Eins
Seufzend wischte sich Amani über die schweißnasse Stirn. Ihre Hände brannten von dem stundenlangen Schrubben der Böden. Jammern half aber nichts. Zum hundertsten Mal tunkte sie den Wischlappen in den Eimer. Kleine Seifenblasen, erzeugt von der Lauge, stiegen auf und zerplatzten lautlos in der Luft.
"Amani! Wann bist du endlich fertig?" Ihre Stiefschwester Patrica stolzierte hoheitlich die Treppen hinunter. "Nein, warte! Pass auf! Sonst-." Aber es war schon zu spät. Sie setzte ihren Fuß auf den frisch gewischten Boden und rutschte aus. Kreischend landete sie auf dem Hinterteil.
Amani verkniff sich ein Lachen und half ihr hoch. Zumindest versuchte sie es. Patrica schlug ihre Hände weg und richtete sich ächzend auf. "Du bist so nutzlos! Warum bist du nicht schneller? Oder trockne den Boden wenigstens gleich!"
Amani vermied es, die Augen zu verdrehen. Als ob sie jemals einen Putzlappen in der Hand gehabt hätte. "Was ist hier los?", fragte eine herrische Stimme. Ava kam wie eine Königin mit ihrer anderen Tochter Anna ebenfalls die Treppen runter und bedachte Amani mit einem Blick, als wolle sie eine Fliege verscheuchen.
"Musst du bei der Arbeit immer so trödeln, Göre?", rief sie. "Du bringst damit sogar meine Töchter in Gefahr! Jetzt mach gefälligst deine Arbeit weiter! Wenn du bis fünf Uhr nicht fertig bist, dann bekommst kein Abendessen!"
"Und vergiss nicht mein Kleid zu bügeln!", keifte Anna hinterher und zog ihre Schwester mit ihr weg. Ava beobachtete sie noch eine Weile beim Schrubben. "Gibt es ein Problem?", murmelte Amani. Ava kniff die Augen noch weiter zusammen.
"Durchaus. Ich überlege, ob ich dich mit nach Paris nehmen soll. Schließlich können wir ein Dienstmädchen dort gut gebrauchen. Andererseits bist du so nutzlos wie eine Vogelscheuche. Passend zu deiner Frisur." Instinktiv fuhr sich Amani durch ihre rot-braunen Strähnen, die stets verstrubbelt und unordentlich aussehen.

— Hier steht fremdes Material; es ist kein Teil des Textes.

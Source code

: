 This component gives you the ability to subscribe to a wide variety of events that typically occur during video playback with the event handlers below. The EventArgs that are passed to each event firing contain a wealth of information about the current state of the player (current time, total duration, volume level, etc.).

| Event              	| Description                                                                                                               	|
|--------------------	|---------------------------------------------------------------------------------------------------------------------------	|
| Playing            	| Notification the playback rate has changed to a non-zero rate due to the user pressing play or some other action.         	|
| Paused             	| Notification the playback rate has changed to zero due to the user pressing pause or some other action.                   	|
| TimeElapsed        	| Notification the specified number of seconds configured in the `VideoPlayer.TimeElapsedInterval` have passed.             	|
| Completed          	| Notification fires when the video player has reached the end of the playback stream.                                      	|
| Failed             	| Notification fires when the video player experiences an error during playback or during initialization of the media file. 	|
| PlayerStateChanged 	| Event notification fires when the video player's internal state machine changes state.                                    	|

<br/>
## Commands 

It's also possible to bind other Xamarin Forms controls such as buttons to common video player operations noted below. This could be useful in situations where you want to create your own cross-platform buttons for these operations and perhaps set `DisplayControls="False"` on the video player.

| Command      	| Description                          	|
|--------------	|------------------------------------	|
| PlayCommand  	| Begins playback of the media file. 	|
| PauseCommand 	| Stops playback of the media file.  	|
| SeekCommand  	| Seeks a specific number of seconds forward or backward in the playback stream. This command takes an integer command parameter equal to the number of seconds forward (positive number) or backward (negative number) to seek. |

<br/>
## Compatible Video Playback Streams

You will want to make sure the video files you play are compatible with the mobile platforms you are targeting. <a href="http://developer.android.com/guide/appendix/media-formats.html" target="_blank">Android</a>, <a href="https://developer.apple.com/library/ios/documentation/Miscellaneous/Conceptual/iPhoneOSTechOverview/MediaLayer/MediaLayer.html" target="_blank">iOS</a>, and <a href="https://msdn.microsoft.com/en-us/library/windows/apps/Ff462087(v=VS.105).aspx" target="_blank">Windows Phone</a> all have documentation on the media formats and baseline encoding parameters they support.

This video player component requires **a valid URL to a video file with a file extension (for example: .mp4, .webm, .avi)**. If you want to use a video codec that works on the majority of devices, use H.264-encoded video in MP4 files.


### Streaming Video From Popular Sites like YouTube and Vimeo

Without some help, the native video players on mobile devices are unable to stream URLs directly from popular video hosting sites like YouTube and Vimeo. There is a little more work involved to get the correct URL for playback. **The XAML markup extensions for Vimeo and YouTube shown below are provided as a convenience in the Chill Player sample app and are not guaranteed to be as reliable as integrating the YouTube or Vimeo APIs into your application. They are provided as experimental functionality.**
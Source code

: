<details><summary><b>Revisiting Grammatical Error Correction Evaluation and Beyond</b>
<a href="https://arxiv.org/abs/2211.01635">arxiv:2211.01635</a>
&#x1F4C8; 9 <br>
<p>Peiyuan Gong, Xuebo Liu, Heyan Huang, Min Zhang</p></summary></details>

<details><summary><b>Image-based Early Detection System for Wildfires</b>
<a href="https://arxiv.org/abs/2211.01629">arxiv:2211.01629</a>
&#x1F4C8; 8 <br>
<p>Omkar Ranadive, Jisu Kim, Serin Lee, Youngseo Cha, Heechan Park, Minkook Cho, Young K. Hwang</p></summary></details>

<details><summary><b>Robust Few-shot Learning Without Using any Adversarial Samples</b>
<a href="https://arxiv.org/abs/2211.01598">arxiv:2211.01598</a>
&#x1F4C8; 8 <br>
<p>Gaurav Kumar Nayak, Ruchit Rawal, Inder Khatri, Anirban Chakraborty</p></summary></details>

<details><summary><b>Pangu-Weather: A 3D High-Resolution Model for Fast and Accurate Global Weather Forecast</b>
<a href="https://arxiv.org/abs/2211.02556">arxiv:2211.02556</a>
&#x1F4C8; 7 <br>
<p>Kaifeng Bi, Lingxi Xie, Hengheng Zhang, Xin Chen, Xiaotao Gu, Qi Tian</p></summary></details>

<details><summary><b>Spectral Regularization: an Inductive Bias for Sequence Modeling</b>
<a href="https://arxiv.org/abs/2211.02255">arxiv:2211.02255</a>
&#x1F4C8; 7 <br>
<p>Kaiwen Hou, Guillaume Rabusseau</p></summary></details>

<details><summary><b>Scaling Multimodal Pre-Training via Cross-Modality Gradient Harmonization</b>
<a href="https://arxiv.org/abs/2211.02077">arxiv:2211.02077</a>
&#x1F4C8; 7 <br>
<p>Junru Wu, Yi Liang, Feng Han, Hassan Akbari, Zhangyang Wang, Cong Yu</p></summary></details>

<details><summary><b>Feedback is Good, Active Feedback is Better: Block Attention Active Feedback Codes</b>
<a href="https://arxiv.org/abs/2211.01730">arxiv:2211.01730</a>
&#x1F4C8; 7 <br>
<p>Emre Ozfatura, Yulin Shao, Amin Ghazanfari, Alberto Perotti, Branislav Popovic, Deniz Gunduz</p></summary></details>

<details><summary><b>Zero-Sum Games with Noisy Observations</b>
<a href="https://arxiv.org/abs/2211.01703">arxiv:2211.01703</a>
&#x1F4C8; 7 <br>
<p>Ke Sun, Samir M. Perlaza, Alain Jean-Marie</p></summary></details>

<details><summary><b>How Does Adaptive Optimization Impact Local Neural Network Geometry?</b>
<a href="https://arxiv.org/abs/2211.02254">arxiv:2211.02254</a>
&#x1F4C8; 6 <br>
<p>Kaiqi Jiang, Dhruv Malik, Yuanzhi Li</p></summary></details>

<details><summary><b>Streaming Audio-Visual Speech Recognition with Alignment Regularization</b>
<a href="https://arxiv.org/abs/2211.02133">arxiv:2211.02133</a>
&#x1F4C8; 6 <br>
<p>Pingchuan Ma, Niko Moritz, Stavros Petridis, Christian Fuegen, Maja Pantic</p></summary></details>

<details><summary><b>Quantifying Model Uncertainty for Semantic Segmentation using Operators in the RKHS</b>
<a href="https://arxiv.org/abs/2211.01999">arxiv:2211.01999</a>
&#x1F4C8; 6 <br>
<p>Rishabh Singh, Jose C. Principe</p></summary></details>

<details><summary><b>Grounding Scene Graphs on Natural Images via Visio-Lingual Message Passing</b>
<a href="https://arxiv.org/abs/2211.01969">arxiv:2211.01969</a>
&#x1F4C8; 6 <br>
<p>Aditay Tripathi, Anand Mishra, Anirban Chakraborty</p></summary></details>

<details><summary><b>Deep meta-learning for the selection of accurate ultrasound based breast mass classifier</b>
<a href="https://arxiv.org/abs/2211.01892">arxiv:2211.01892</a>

"Was willst du in Paris?", fragte sie, ohne auf Avas Beleidigung einzugehen. Ihre Stiefmutter zog einen Brief aus der Tasche ihrer Prada-Jacke und hielt ihn hoch. "Das", begann sie bedeutungsvoll. "ist eine Einladung von Monsieur Montfalcon zur einer Gala in Paris. Er hat seine ganze Bekanntschaft aus der oberen Gesellschaft in ganz Europa eingeladen."
"Also auch euch.", schlussfolgerte sie. "Korrekt." "Tja, dann sag Bescheid ob ich auf den Ausflug mitdarf. Schließlich muss ich rechtzeitig meinen Rucksack packen!", erwiderte Amani sarkastisch und wollte sich wieder dem Putzen zuwenden. "Du solltest es als Ehre ansehen, wenn ich dich überhaupt außerhalb der Stadtgrenzen lasse, undankbare Göre!", erwiderte Ava gereizt und stieß mit ihrer Stiefelspitze den Eimer um.
Dreckiges Wasser und Seifenlaufe ergossen sich über dem Boden und Amanis Jeans. Sie unterließ es, Ava etwas hinterherzurufen. Das würde ihr nur noch mehr Arbeit bescheren. Also machte sie alles wieder sauber und wandte sich danach der Wäsche zu.
Manchmal fragte sich selbst, weshalb sich für einen Peanuts-Lohn als Sklavin ihrer Stieffamilie erniedrigte. Ava hatte ihr damit gedroht, das Haus ihres Vaters zu verkaufen, sollte sie jemals kündigen. Und davon sich Amani einfach nicht trennen.
Sie hatte bereits ihre Eltern und jegliche andere Verwandtschaft verloren. Das Haus war das Letzte, das sie als Erinnerung an ihre wahre Familie besaß. Warum hatte ihr Papa auch alles an diese Hexe von Stiefmutter überschrieben? Warum hatte er sie überhaupt geheiratet?
Sie hatte sich Amani gegenüber fürchterlich verhalten, aber ehe sie ihm das erzählen hatte können, war er an einem Herzinfarkt verstorben. Trotzdem schaffte Amani es nicht, das Schicksal zu hassen. Denn ihr Papa hatte auch immer gesagt, dass es noch Wunder da draußen gäbe.
Vielleicht war das das Einzige, das Amani noch weiterkämpfen ließ.